I'm thinking of restructuring how future Duty Sector booklets work into  a "follow along with a mission" structure, where it tells a linear story and you take over when "situations" happen, choosing who does what, how they respond, who assists who, etc.  In other words, all the decision-making in situations is there, just not the high-level command decisions that would splinter the story along several (possibly non-optimal)  paths.

One advantage of this is that it could model how the mission generator works to help people understand how it works.  Sidebars could include the rolls I make and explain how the rolls generate the fiction.  Might be a good way to get comfortable with generating your own missions, especially for people new to solitaire role-playing games.
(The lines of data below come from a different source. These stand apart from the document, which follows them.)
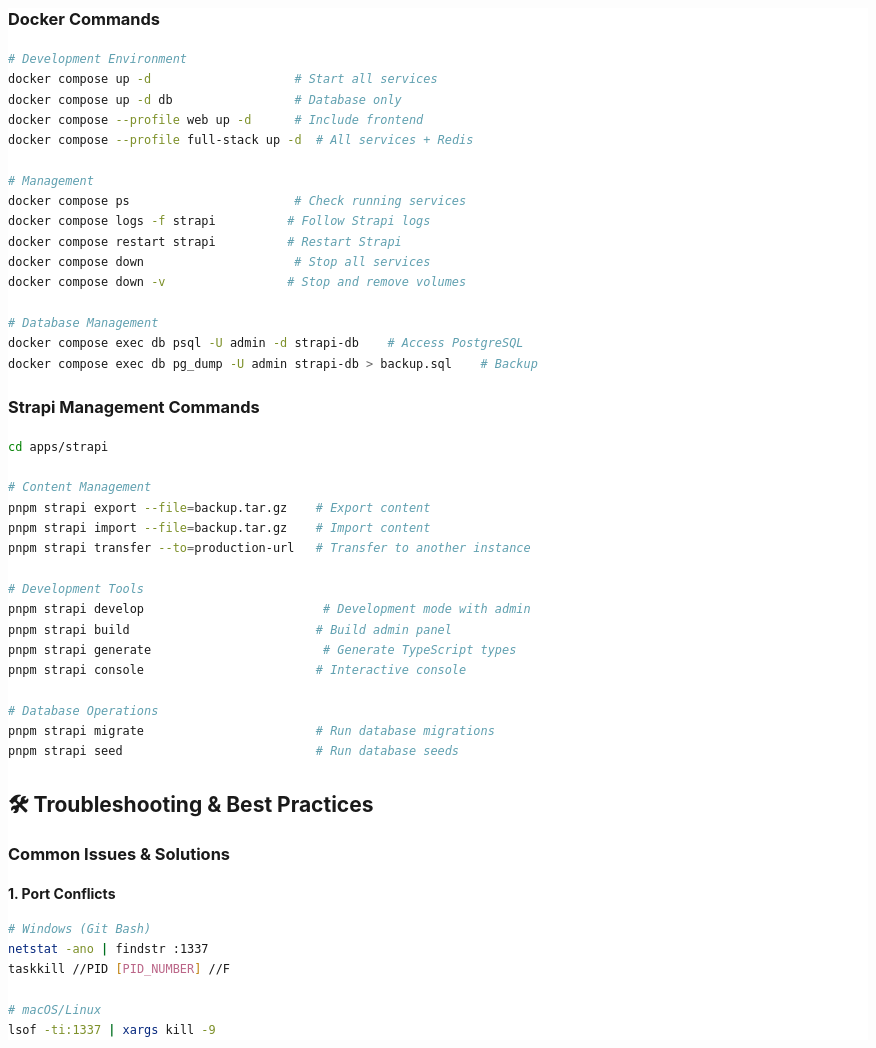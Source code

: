 ### Docker Commands
```bash
# Development Environment
docker compose up -d                    # Start all services
docker compose up -d db                 # Database only
docker compose --profile web up -d      # Include frontend
docker compose --profile full-stack up -d  # All services + Redis

# Management
docker compose ps                       # Check running services
docker compose logs -f strapi          # Follow Strapi logs
docker compose restart strapi          # Restart Strapi
docker compose down                     # Stop all services
docker compose down -v                 # Stop and remove volumes

# Database Management
docker compose exec db psql -U admin -d strapi-db    # Access PostgreSQL
docker compose exec db pg_dump -U admin strapi-db > backup.sql    # Backup
```

### Strapi Management Commands
```bash
cd apps/strapi

# Content Management
pnpm strapi export --file=backup.tar.gz    # Export content
pnpm strapi import --file=backup.tar.gz    # Import content
pnpm strapi transfer --to=production-url   # Transfer to another instance

# Development Tools
pnpm strapi develop                         # Development mode with admin
pnpm strapi build                          # Build admin panel
pnpm strapi generate                        # Generate TypeScript types
pnpm strapi console                        # Interactive console

# Database Operations
pnpm strapi migrate                        # Run database migrations
pnpm strapi seed                           # Run database seeds
```

## 🛠️ Troubleshooting & Best Practices

### Common Issues & Solutions

**1. Port Conflicts**
```bash
# Windows (Git Bash)
netstat -ano | findstr :1337
taskkill //PID [PID_NUMBER] //F

# macOS/Linux
lsof -ti:1337 | xargs kill -9
```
The other thing I have struggled with when writing the adventures is in how to refer to the bridge officers. Allowing the player to bring their own bridge officer team means that I cannot refer to the bridge officers by name, and have to leave them as depersonalized, descriptionless ghosts, writing awkward things like, "Your science officer scowls at your operations officer" whenever I need to refer to them.

So what I'm thinking now is that perhaps the duty sector books are like playing through an episode of a Star Trek like show, with a linear plot and named characters.  You follow along with the mission, the named characters have their own personalities and dramas, and the plot throws dire situations at you that you play through.  I could add more character and natural language, provide one optimized path through the mission, keep things manageable, build up a stable of compelling recurring characters, teach people the workings of the mission generator, and offer more adventures.  Seems like a good idea.

But what do you think?  Would you play through pre-written linear mission adventures? And if not, would a more open mission generator be fine for your needs?  Or is there a niche of players who need both meaningful choices in an adventure but are not willing to have the mission generator provide them instead of them being pre-written?

And would you be okay following along with the crew of the science vessel AWF Emmy Noether and her crew for these "episodic" adventures? Or would you prefer the depersonalized crew interactions that you could pour your own characters into, despite the awkward phrasing?